Unsupervised MT 🇬🇧➡️🇩🇪 The open-source implementation of Facebook's EMNLP 2018 paper Phrase-Based & Neural Unsupervised Machine Translation.
Cool posts and articles
Everything is Dijkstra 🛣 Eric Jang shows that currency arbitrage (in finance), Q-learning (in RL), and path tracing (in computer graphics) can all be reduced to the classic Djikstra's shortest path algorithm.
Deep Learning in NLP 🤖 Vered Shwartz discusses what Deep Learning has improved and remaining challenges for Deep Learning in NLP.
The man behind Google's AutoML 👨🔬 This article portrays Quoc Le, co-founder of Google Brain and co-creator of breakthroughs such as sequence-to-sequence learning and neural architecture search.
Text-based adventures 🕹 This article discusses Microsoft’s TextWorld, "the OpenAI Gym of Language Learning Agents".
AI and improv🕴 An article by the New York Times on how Piotr Mirowski and Kory Mathewson use a chatbot for improvisation.
Paper picks
Morphosyntactic Tagging with a Meta-BiLSTM Model over Context Sensitive Token Encodings (ACL 2018) Bohnet et al. propose a new model for POS tagging and morphological tagging that contextualizes both character and word representations.
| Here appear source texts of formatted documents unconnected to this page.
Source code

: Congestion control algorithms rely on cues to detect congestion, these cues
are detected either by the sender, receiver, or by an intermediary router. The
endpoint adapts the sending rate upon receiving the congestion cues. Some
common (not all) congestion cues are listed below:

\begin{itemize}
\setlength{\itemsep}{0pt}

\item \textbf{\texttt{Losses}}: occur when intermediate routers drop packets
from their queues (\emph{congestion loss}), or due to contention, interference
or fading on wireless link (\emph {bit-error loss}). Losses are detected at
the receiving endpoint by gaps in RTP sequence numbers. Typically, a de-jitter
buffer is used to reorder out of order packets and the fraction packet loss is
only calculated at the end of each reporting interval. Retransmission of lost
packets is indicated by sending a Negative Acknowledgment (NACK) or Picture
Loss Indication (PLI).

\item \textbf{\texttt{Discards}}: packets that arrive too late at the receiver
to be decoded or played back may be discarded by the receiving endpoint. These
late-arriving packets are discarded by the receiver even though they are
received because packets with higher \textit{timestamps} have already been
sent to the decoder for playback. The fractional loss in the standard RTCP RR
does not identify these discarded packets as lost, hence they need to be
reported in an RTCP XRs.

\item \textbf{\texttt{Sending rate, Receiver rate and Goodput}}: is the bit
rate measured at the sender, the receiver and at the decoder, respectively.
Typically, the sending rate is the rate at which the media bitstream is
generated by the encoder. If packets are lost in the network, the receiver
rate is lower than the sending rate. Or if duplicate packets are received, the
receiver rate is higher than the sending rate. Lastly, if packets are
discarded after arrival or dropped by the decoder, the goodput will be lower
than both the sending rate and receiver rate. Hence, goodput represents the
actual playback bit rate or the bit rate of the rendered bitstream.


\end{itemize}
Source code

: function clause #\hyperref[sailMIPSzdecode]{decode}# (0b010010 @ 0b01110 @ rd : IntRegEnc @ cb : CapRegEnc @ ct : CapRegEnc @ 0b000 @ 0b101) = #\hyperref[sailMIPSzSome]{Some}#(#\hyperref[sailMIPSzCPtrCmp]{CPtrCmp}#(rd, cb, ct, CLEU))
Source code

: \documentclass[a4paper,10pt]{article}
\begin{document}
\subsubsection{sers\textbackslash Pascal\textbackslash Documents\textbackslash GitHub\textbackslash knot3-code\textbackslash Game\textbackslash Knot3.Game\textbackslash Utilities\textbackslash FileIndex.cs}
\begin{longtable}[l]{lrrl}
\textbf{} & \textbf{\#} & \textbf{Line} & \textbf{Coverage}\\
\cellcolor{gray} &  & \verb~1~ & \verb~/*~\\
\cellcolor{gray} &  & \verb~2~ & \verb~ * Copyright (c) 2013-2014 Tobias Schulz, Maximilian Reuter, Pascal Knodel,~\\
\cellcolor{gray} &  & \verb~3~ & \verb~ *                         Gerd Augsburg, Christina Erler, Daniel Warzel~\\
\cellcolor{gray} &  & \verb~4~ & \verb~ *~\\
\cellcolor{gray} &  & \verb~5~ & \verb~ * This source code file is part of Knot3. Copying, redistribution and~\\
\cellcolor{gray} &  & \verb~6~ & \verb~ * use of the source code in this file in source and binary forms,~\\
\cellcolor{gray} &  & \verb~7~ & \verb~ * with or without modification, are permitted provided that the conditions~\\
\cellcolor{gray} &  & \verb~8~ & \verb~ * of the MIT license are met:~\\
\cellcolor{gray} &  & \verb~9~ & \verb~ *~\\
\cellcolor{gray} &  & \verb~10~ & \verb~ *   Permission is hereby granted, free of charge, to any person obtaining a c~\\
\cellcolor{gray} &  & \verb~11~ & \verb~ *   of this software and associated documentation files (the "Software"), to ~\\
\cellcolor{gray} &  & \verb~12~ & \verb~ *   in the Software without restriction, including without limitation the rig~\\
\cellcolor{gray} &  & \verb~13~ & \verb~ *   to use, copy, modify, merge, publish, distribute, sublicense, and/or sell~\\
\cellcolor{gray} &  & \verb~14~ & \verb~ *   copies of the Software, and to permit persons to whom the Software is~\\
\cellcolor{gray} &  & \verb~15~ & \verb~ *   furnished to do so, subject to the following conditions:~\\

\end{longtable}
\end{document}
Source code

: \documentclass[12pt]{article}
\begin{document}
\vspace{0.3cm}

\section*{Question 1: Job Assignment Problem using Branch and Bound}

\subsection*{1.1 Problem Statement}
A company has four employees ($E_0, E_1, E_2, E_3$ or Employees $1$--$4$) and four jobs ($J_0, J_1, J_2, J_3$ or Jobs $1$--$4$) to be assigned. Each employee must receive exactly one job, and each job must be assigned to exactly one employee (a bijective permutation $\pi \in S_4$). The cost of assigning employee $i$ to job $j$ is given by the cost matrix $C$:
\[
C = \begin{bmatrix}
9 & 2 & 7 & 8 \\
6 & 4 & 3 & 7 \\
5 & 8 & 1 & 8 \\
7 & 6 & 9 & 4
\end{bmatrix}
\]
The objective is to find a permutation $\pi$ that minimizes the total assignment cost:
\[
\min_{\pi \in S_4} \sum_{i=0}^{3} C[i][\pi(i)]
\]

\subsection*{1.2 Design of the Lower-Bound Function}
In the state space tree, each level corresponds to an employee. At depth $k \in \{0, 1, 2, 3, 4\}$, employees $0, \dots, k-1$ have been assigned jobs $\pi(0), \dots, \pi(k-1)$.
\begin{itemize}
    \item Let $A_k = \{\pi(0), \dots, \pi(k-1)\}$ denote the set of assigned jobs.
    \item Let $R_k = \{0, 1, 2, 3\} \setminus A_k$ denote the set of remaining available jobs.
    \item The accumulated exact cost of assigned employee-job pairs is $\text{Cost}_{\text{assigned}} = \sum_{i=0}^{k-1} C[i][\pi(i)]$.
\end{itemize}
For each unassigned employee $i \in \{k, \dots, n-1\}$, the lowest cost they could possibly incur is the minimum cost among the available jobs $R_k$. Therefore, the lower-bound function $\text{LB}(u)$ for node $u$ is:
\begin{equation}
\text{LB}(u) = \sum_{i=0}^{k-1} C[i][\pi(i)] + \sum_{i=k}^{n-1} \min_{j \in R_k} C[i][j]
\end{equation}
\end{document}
Their approach trains both a BiLSTM over characters and a BiLSTM over words with separate objective functions to predict the tags of the words. The hidden representations of both models are fed into a meta-BiLSTM, which processes them for prediction. The models are trained jointly using multi-task learning. Interestingly, performance degrades if the meta-BiLSTM is allowed to back-propagate into the word and character-based sub-networks.
Multi-Task Learning for Sequence Tagging: An Empirical Study (COLING 2018) This study surveys multi-task learning for 11 sequence tagging tasks. The authors find that for about half of the tasks, jointly learning all 11 tasks improves upon both single task and pairwise models.
Rapid Adaptation of Neural Machine Translation to New Languages (EMNLP 2018) Neubig and Hu start out by training a massively multilingual model on 58 languages, which is then fine-tuned on low-resource language data. In order to reduce the risk of overfitting during fine-tuning, they propose to additionally train on data from a related language.